You open your calendar on Monday morning and look ahead at your day. Meeting in a half hour, meeting over lunch, and an invite just popped up in your email for another one this afternoon. You sigh. Great, another day half filled with round-about discussion that lasts too long and doesn’t get anything done. You have work to do, a lot of it, and it’s not going to be an easier when you are interrupted every hour or so.
Unfortunately, this hypothetical isn’t far off point. Recent statistics show that about 50 percent of meetings are time wasted. A surprising amount of people report daydreaming, doing other work, or even sleeping during meeting time … so unless your meetings are designed to be a mental break and nice nap, the majority of meetings aren’t effective.
This is a little bit of a ‘yikes’. Sure traditional corporate America has its fair share of bureaucratic, cubicle, 2-hour lunch stereotypes, but more and more companies are committed to making their business a great place to work for everyone: encouraging innovation and creativity among all levels of their company.

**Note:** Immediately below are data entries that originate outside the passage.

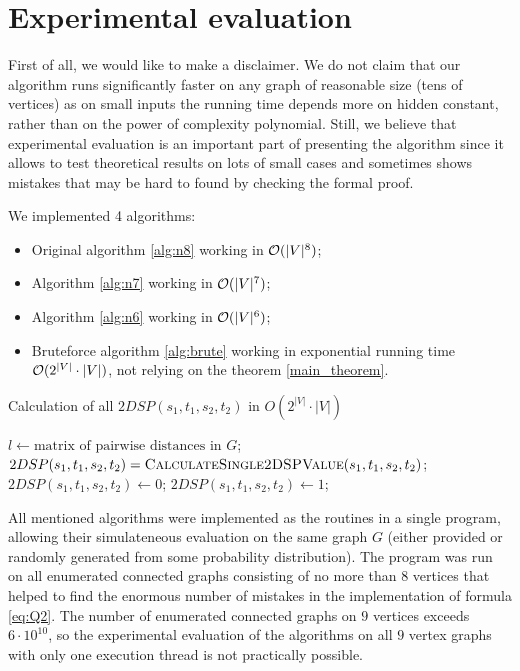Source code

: \section{Experimental evaluation}

First of all, we would like to make a disclaimer. We do not claim that our algorithm runs significantly faster on any graph of reasonable size (tens of vertices) as on small inputs the running time depends more on hidden constant, rather than on the power of complexity polynomial. Still, we believe that experimental evaluation is an important part of presenting the algorithm since it allows to test theoretical results on lots of small cases and sometimes shows mistakes that may be hard to found by checking the formal proof. 

We implemented 4 algorithms:

\begin{itemize}
\item Original algorithm \ref{alg:n8} working in $\mathcal{O}(|V|^8)$;
\item Algorithm \ref{alg:n7} working in $\mathcal{O}(|V|^7)$;
\item Algorithm \ref{alg:n6} working in $\mathcal{O}(|V|^6)$;
\item Bruteforce algorithm \ref{alg:brute} working in exponential running time $\mathcal{O}(2^{|V|} \cdot |V|)$, not relying on the theorem \ref{main_theorem}.
\end{itemize}

\begin{algorithm}
\caption{Calculation of all $2DSP(s_1, t_1, s_2, t_2)$ in $O(2^{|V|} \cdot |V|)$} \label{alg:brute}
\begin{algorithmic}[1]
\State $l \gets \text{matrix of pairwise distances in }G$;
    \State $2DSP(s_1, t_1, s_2, t_2) = \textsc{CalculateSingle2DSPValue}(s_1, t_1, s_2, t_2)$;
\EndFor
\EndProcedure
\Statex
{}
\State $2DSP(s_1, t_1, s_2, t_2) \gets 0$;
        \State $2DSP(s_1, t_1, s_2, t_2) \gets 1$;
    \EndIf
\EndFor
\EndProcedure
\end{algorithmic}
\end{algorithm}

All mentioned algorithms were implemented as the routines in a single program, allowing their simulateneous evaluation on the same graph $G$ (either provided or randomly generated from some probability distribution). The program was run on all enumerated connected graphs consisting of no more than $8$ vertices that helped to find the enormous number of mistakes in the implementation of formula \eqref{eq:Q2}. The number of enumerated connected graphs on $9$ vertices exceeds $6 \cdot 10^{10}$, so the experimental evaluation of the algorithms on all $9$ vertex graphs with only one execution thread is not practically possible. 

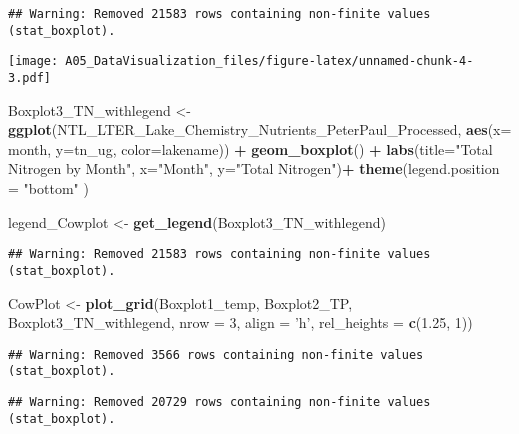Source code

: \documentclass[
]{article}
\newenvironment{Shaded}{\begin{snugshade}}{\end{snugshade}}
\newcommand{\DataTypeTok}[1]{\textcolor[rgb]{0.13,0.29,0.53}{#1}}
\newcommand{\DecValTok}[1]{\textcolor[rgb]{0.00,0.00,0.81}{#1}}
\newcommand{\FloatTok}[1]{\textcolor[rgb]{0.00,0.00,0.81}{#1}}
\newcommand{\KeywordTok}[1]{\textcolor[rgb]{0.13,0.29,0.53}{\textbf{#1}}}
\newcommand{\NormalTok}[1]{#1}
\newcommand{\OperatorTok}[1]{\textcolor[rgb]{0.81,0.36,0.00}{\textbf{#1}}}
\newcommand{\StringTok}[1]{\textcolor[rgb]{0.31,0.60,0.02}{#1}}
\begin{document}
\begin{verbatim}
## Warning: Removed 21583 rows containing non-finite values (stat_boxplot).
\end{verbatim}

\texttt{[image: A05\_DataVisualization\_files/figure-latex/unnamed-chunk-4-3.pdf]}

\begin{Shaded}
\begin{Highlighting}[]
\NormalTok{Boxplot3_TN_withlegend <-}\StringTok{ }\KeywordTok{ggplot}\NormalTok{(NTL_LTER_Lake_Chemistry_Nutrients_PeterPaul_Processed,}
                                 \KeywordTok{aes}\NormalTok{(}\DataTypeTok{x=}\NormalTok{ month, }\DataTypeTok{y=}\NormalTok{tn_ug, }\DataTypeTok{color=}\NormalTok{lakename)) }\OperatorTok{+}
\StringTok{  }\KeywordTok{geom_boxplot}\NormalTok{() }\OperatorTok{+}
\StringTok{  }\KeywordTok{labs}\NormalTok{(}\DataTypeTok{title=}\StringTok{"Total Nitrogen by Month"}\NormalTok{,}
  \DataTypeTok{x=}\StringTok{"Month"}\NormalTok{,}
  \DataTypeTok{y=}\StringTok{"Total Nitrogen"}\NormalTok{)}\OperatorTok{+}
\StringTok{  }\KeywordTok{theme}\NormalTok{(}\DataTypeTok{legend.position =} \StringTok{"bottom"}\NormalTok{ )}

\NormalTok{legend_Cowplot <-}\StringTok{ }\KeywordTok{get_legend}\NormalTok{(Boxplot3_TN_withlegend)}
\end{Highlighting}
\end{Shaded}

\begin{verbatim}
## Warning: Removed 21583 rows containing non-finite values (stat_boxplot).
\end{verbatim}

\begin{Shaded}
\begin{Highlighting}[]
\NormalTok{CowPlot <-}\StringTok{ }\KeywordTok{plot_grid}\NormalTok{(Boxplot1_temp, Boxplot2_TP, Boxplot3_TN_withlegend,}
                     \DataTypeTok{nrow =} \DecValTok{3}\NormalTok{, }\DataTypeTok{align =} \StringTok{'h'}\NormalTok{, }\DataTypeTok{rel_heights =} \KeywordTok{c}\NormalTok{(}\FloatTok{1.25}\NormalTok{, }\DecValTok{1}\NormalTok{))}
\end{Highlighting}
\end{Shaded}

\begin{verbatim}
## Warning: Removed 3566 rows containing non-finite values (stat_boxplot).
\end{verbatim}

\begin{verbatim}
## Warning: Removed 20729 rows containing non-finite values (stat_boxplot).
\end{verbatim}
\end{document}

If meetings are producing annoyed team members who are able to do their job less effectively, a meeting-free workplace seems more and more appealing. And many business are heading in this direction, using email threads, instant messaging, or other online collaborative tools for communications that don’t require the conference room sit-down.
Meetings, however, still have their place in most businesses. Reporting, planning, problem-solving … sometimes there is no substitute for the collaboration and focus that should umbrella meetings. So how can we snap the purpose back on to our meetings?
Give Meetings Structure: Knowing what you are going to meet about is far from knowing what you need to talk about during the meeting. Set the goal or purpose for the meeting, but then take the time to make a detailed agenda. Give the agenda to participants ahead of time and ask if they’d like anything added. This way, everyone can come into the meeting prepared and focused. You should also consider who you invite to the meeting carefully – does everyone need to be there? If Juan is just there to get last week’s sales numbers, couldn’t that be sent in an email and save him some time?
Respect the Time: We’ve all been caught in meetings where, at the conclusion, it’s clear that the problem could’ve been solved in twenty minutes when you’ve been talking in circles for an hour (really just filling time). Most meeting do not need to last longer than 45 minutes and many don’t need to last longer than 15. Look at the time you have allotted for a meeting – could you cut that time in half? Once you commit to a time block, enforce it. That means no waiting for Heidi who’s just grabbing coffee quick or Peter who’ll just be a minute late. When you respect the meeting start and end time, you are also respecting your colleagues’ time.
Be Actionable: There’s little that can make your time feel more useless than leaving a long meeting and feeling like nothing was accomplished. In fact, you’ll probably end up in the same meeting next week to hash out the same problem. When meetings don’t end on an actionable note, it’s hard to feel like anything got done. Keep track of action items decided during the meeting, and review and assign them before you adjourn. Even asking “what are the next steps?” before the conclusion of the meeting can keep the energy going on projects. Meetings are meant to move your goals forward – embrace that momentum.
Meeting don’t have to mean time wasted. They can be amazing collaborative venues to enforce team culture, inspire innovation, and provide accountability for individual and company goals. However, meeting shouldn’t take up a majority of any employee’s day – there needs to be time for the real work to get done. With this in mind, you can evaluate and organize meetings that are tailored for your company.
How effective are your meetings right now? What does your team do to stay on track?